_WORK ORDER_
Return only those lines of the listing in which "Капча" appears.

_INFORMATION_
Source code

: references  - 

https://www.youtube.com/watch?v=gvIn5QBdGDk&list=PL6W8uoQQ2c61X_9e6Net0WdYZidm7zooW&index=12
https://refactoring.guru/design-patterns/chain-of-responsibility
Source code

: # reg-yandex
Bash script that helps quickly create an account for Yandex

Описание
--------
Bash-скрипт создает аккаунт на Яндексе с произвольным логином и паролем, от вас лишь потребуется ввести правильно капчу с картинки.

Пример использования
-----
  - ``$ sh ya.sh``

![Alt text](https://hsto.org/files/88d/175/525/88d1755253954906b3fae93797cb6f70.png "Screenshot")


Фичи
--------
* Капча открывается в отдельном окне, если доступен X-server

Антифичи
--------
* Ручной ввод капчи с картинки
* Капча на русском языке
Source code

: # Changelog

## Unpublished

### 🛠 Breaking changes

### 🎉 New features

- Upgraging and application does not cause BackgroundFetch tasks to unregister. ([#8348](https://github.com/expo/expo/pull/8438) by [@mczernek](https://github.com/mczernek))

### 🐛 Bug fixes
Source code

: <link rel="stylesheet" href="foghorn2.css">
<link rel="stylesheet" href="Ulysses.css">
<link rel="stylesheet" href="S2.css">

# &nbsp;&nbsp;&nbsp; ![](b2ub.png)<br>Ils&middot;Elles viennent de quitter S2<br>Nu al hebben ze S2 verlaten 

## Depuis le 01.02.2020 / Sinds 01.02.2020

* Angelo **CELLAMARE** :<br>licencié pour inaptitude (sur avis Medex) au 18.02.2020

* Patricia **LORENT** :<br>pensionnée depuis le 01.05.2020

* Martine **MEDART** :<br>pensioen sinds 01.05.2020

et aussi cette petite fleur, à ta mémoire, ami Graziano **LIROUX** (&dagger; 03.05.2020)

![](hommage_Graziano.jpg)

_SOLVED PROBLEM_
* Капча открывается в отдельном окне, если доступен X-server
* Капча на русском языке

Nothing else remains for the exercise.